When it comes to writing your CV there’s no shortage of information and advice out there, from what you should include, to how long it should be, even to what font to use! (We’ll give you a clue: it’s not Comic Sans).
You’ll get different – and often conflicting – advice from different sources but the truth is that there’s no one way to write your CV. The best, most appropriate CV style for you will be determined by your experience, the industry you’re in, the job you’re going for, and plenty of other factors.
With that in mind, we thought we’d cut through the conflicting advice and dispel a few myths surrounding CVs so you can start building one that’s right for you.
‘It must be two pages long’
This is one of the most common myths surrounding CV writing. Lots of advice websites and resources will tell you that two pages is the optimum length for your CV. Yet while two pages is the best length for some people, for others it simply isn’t appropriate. If you’re a senior partner at a law firm, for example, two pages isn’t going to do you justice!

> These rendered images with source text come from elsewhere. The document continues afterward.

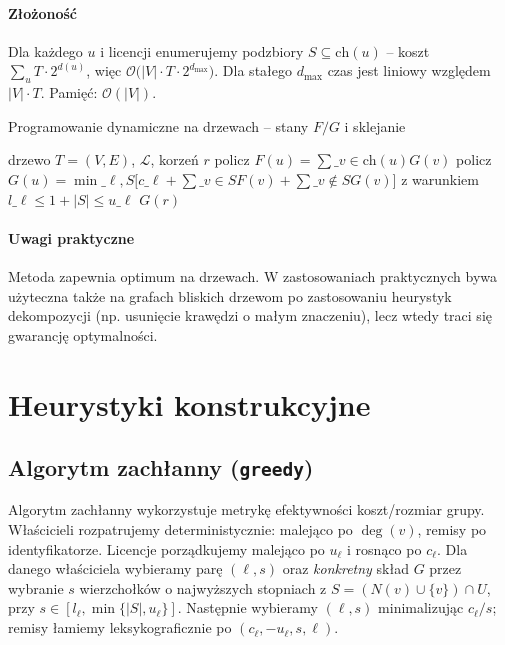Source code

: \paragraph{Złożoność} Dla każdego $u$ i licencji enumerujemy podzbiory $S\subseteq\mathrm{ch}(u)$ – koszt $\sum_u T\cdot 2^{d(u)}$, więc $\mathcal{O}\bigl(|V|\cdot T\cdot 2^{d_{\max}}\bigr)$. Dla stałego $d_{\max}$ czas jest liniowy względem $|V|\cdot T$. Pamięć: $\mathcal{O}(|V|)$.

\begin{algorithm}[H]
\caption{Programowanie dynamiczne na drzewach – stany $F/G$ i sklejanie}
\label{alg:treedp}
\begin{algorithmic}[1]
\Require drzewo $T=(V,E)$, $\mathcal{L}$, korzeń $r$
  \State policz $F(u)=\sum\_{v\in \mathrm{ch}(u)} G(v)$
  \State policz $G(u)=\min\limits\_{\ell,S} \bigl[c\_\ell+\sum\_{v\in S}F(v)+\sum\_{v\notin S}G(v)\bigr]$ z warunkiem $l\_\ell\le 1+|S|\le u\_\ell$
\EndFor
\State \Return $G(r)$
\end{algorithmic}
\end{algorithm}

\paragraph{Uwagi praktyczne}
Metoda zapewnia optimum na drzewach. W zastosowaniach praktycznych bywa użyteczna także na grafach bliskich drzewom po zastosowaniu heurystyk dekompozycji (np. usunięcie krawędzi o małym znaczeniu), lecz wtedy traci się gwarancję optymalności.

\section{Heurystyki konstrukcyjne}

\subsection{Algorytm zachłanny (\texttt{greedy})}\label{subsec:greedy}

Algorytm zachłanny wykorzystuje metrykę efektywności koszt/rozmiar grupy. Właścicieli rozpatrujemy deterministycznie: malejąco po $\deg(v)$, remisy po identyfikatorze. Licencje porządkujemy malejąco po $u_\ell$ i rosnąco po $c_\ell$. Dla danego właściciela wybieramy parę $(\ell,s)$ oraz \emph{konkretny} skład $G$ przez wybranie $s$ wierzchołków o najwyższych stopniach z $S=(N(v)\cup\{v\})\cap U$, przy $s\in[l_\ell,\min\{|S|,u_\ell\}]$. Następnie wybieramy $(\ell,s)$ minimalizując $c_\ell/s$; remisy łamiemy leksykograficznie po $(c_\ell,-u_\ell,s,\ell)$.

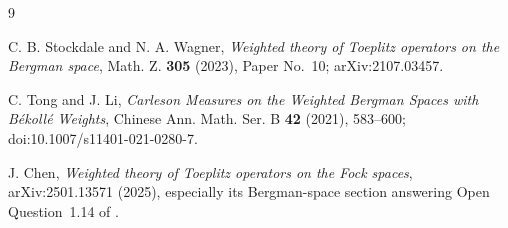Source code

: \documentclass[11pt]{article}
\begin{document}
\begin{thebibliography}{9}

C. B. Stockdale and N. A. Wagner,
\emph{Weighted theory of Toeplitz operators on the Bergman space},
Math. Z. \textbf{305} (2023), Paper No.~10;
arXiv:2107.03457.

C. Tong and J. Li,
\emph{Carleson Measures on the Weighted Bergman Spaces with B\'ekoll\'e
Weights}, Chinese Ann. Math. Ser. B \textbf{42} (2021), 583--600;
doi:10.1007/s11401-021-0280-7.

J. Chen,
\emph{Weighted theory of Toeplitz operators on the Fock spaces},
arXiv:2501.13571 (2025), especially its Bergman-space section answering
Open Question~1.14 of \cite{SW}.

\end{thebibliography}
\end{document}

At the same time, if you’re fresh out of college and looking for your first job, two pages might be too long. If you only have limited experience, keep it to one page and focus on your academic achievements – trying to stretch to two pages will only look odd.
‘You need to detail every job you’ve ever had’
It can be tempting to include you entire employment history on your CV; after all, it shows you’re versatile, hardworking and employable doesn’t it?
No! Including every job, from your paper round at 13-years-old onwards, isn’t necessary and wastes valuable space. You should only list the experience that’s relevant to the job you’re applying for, with details on your responsibilities and achievements within each role.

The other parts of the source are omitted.